本を整理しながら、堀辰雄夫人、多恵子さんの「山麓の四季」というのを手にとった。
こちらの古本屋で見つけてまとめ買いをした軽井沢関係の4冊のひとつなのだが、ゆっくり読むこともないまま、時間が経ってしまった。
堀氏亡き後の軽井沢での一人暮らし、訪ねて来る若い読者たちのことや、山荘のまわりの草花、ミッションスクール時代の友人の話など、読んでいるだけで、静かな時間が流れる。最近の本には見いだせない、やすらぎがある。
パラパラとどこから読んでも、著者と紅茶を飲みながら対話しているような、しっとりとした、でも、自分の生き方を芯に秘めているひとの、落ち着きがどのページにも感じられる。
シクラメンの花を友人に贈ったのに、「私がシクラメンのことを好きじゃないのを覚えておいてね」とひとこと言われたことが澱のように残り、楽しい思い出の数々に翳がさしてしまったこと。けれど、その後、堀夫人がイスラエルに行って、園芸種でない、野生のシクラメンを見て、これだったら、亡くなったその友人も好きになったのでは、と思い直す話など、興趣は尽きない。

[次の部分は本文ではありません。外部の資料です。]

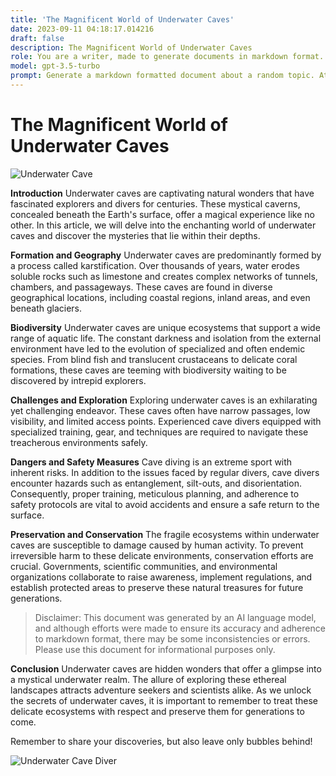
 ```yaml
---
title: 'The Magnificent World of Underwater Caves'
date: 2023-09-11 04:18:17.014216
draft: false
description: The Magnificent World of Underwater Caves
role: You are a writer, made to generate documents in markdown format. It is very important that all of the documents you generate are in valid markdown format.
model: gpt-3.5-turbo
prompt: Generate a markdown formatted document about a random topic. At the bottom, include a disclaimer explaining that the document was generated by you. The first line of the document should be the title. Make sure that the entire document is in proper markdown format, using a mix of various tags to make the document visually appealing.
---
```


# The Magnificent World of Underwater Caves

![Underwater Cave](https://example.com/underwater-cave.jpg)

**Introduction**
Underwater caves are captivating natural wonders that have fascinated explorers and divers for centuries. These mystical caverns, concealed beneath the Earth's surface, offer a magical experience like no other. In this article, we will delve into the enchanting world of underwater caves and discover the mysteries that lie within their depths.

**Formation and Geography**
Underwater caves are predominantly formed by a process called karstification. Over thousands of years, water erodes soluble rocks such as limestone and creates complex networks of tunnels, chambers, and passageways. These caves are found in diverse geographical locations, including coastal regions, inland areas, and even beneath glaciers.

**Biodiversity**
Underwater caves are unique ecosystems that support a wide range of aquatic life. The constant darkness and isolation from the external environment have led to the evolution of specialized and often endemic species. From blind fish and translucent crustaceans to delicate coral formations, these caves are teeming with biodiversity waiting to be discovered by intrepid explorers.

**Challenges and Exploration**
Exploring underwater caves is an exhilarating yet challenging endeavor. These caves often have narrow passages, low visibility, and limited access points. Experienced cave divers equipped with specialized training, gear, and techniques are required to navigate these treacherous environments safely.

**Dangers and Safety Measures**
Cave diving is an extreme sport with inherent risks. In addition to the issues faced by regular divers, cave divers encounter hazards such as entanglement, silt-outs, and disorientation. Consequently, proper training, meticulous planning, and adherence to safety protocols are vital to avoid accidents and ensure a safe return to the surface.

**Preservation and Conservation**
The fragile ecosystems within underwater caves are susceptible to damage caused by human activity. To prevent irreversible harm to these delicate environments, conservation efforts are crucial. Governments, scientific communities, and environmental organizations collaborate to raise awareness, implement regulations, and establish protected areas to preserve these natural treasures for future generations.

>Disclaimer: This document was generated by an AI language model, and although efforts were made to ensure its accuracy and adherence to markdown format, there may be some inconsistencies or errors. Please use this document for informational purposes only.

**Conclusion**
Underwater caves are hidden wonders that offer a glimpse into a mystical underwater realm. The allure of exploring these ethereal landscapes attracts adventure seekers and scientists alike. As we unlock the secrets of underwater caves, it is important to remember to treat these delicate ecosystems with respect and preserve them for generations to come.

Remember to share your discoveries, but also leave only bubbles behind!

![Underwater Cave Diver](https://example.com/underwater-cave-diver.jpg)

葉鶏頭について書かれたものもとても良い。葉鶏頭は別名、老少年と呼ぶことも初めて知った。堀辰雄はこの「老少年」という別名を「いいね」と言っていたようだ。老いてもなお、鮮やかな色をしていることからついた名前であるとか。
堀夫人が「葉鶏頭」という随筆集を出したときに、その書の先生が、献本のお礼として、漢詩を書いてくださったのだそうだ。
人為愁年少老華本無愁老少年
これは、明の中期、蘇州の画家であり、書家である、詩人の唐寅(字伯虎)の詩の一部ということだ。

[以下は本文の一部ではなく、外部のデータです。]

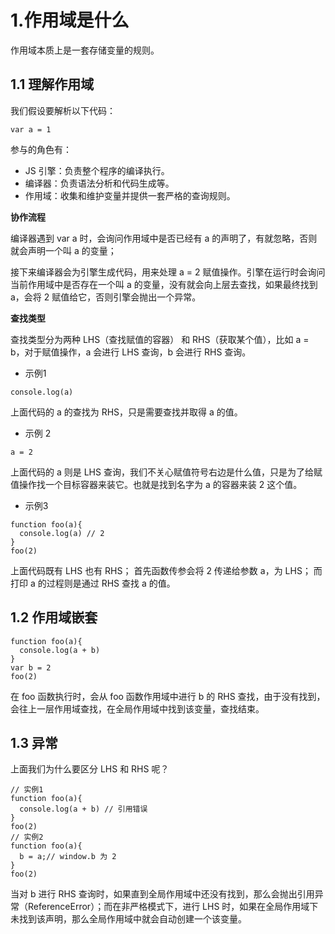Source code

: # 1.作用域是什么
作用域本质上是一套存储变量的规则。
## 1.1 理解作用域
我们假设要解析以下代码：
```
var a = 1
```
参与的角色有：
- JS 引擎：负责整个程序的编译执行。
- 编译器：负责语法分析和代码生成等。
- 作用域：收集和维护变量并提供一套严格的查询规则。

**协作流程**

编译器遇到 var a 时，会询问作用域中是否已经有 a 的声明了，有就忽略，否则就会声明一个叫 a 的变量；

接下来编译器会为引擎生成代码，用来处理 a = 2 赋值操作。引擎在运行时会询问当前作用域中是否存在一个叫 a 的变量，没有就会向上层去查找，如果最终找到 a，会将 2 赋值给它，否则引擎会抛出一个异常。

**查找类型**

查找类型分为两种 LHS（查找赋值的容器） 和 RHS（获取某个值），比如 a = b，对于赋值操作，a 会进行 LHS 查询，b 会进行 RHS 查询。

- 示例1
```
console.log(a)
```
上面代码的 a 的查找为 RHS，只是需要查找并取得 a 的值。

- 示例 2
```
a = 2
```
上面代码的 a 则是 LHS 查询，我们不关心赋值符号右边是什么值，只是为了给赋值操作找一个目标容器来装它。也就是找到名字为 a 的容器来装 2 这个值。

- 示例3
```
function foo(a){
  console.log(a) // 2
}
foo(2)
```

上面代码既有 LHS 也有 RHS；
首先函数传参会将 2 传递给参数 a，为 LHS；
而打印 a 的过程则是通过 RHS 查找 a 的值。

## 1.2 作用域嵌套
```
function foo(a){
  console.log(a + b)
}
var b = 2
foo(2)
```

在 foo 函数执行时，会从 foo 函数作用域中进行 b 的 RHS 查找，由于没有找到，会往上一层作用域查找，在全局作用域中找到该变量，查找结束。

## 1.3 异常
上面我们为什么要区分 LHS 和 RHS 呢？
```
// 实例1
function foo(a){
  console.log(a + b) // 引用错误
}
foo(2)
// 实例2
function foo(a){
  b = a;// window.b 为 2
}
foo(2)
```

当对 b 进行 RHS 查询时，如果直到全局作用域中还没有找到，那么会抛出引用异常（ReferenceError）；而在非严格模式下，进行 LHS 时，如果在全局作用域下未找到该声明，那么全局作用域中就会自动创建一个该变量。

人は愁い多きが為に少年にして老い 花は愁い無きが為に老いて少年なり
年老いたると少年とすべて管せず しばらくもって詩酒と花前に酔わん
(年老少年都不管 且将詩酒酔花前)
「追分では見ることもない葉鶏頭だが、美しい葉が甦って来ると、さまざまな思いが去来する」と、堀夫人は結んでいる。
追分の「停車場」の小さな白い柵や、ホームの花壇を、私はふと懐かしく思い出す。
昔から、この田舎びた駅が好きで、いつも車窓から乗り出すように見ていた。新幹線ができてからも、ここは信濃鉄道の路線になったので、10年前ぐらいに行ったときも、昔ながらに、ツユクサやスベリヒユがあたりに咲く、草むした夏の駅だった。駅の傍に、「暮らしの手帖」分室という看板がかかっていて、こんなところにオフィスが…と驚いたものだった。
耳をすますと、草むらの虫の声すら聞こえそうな…。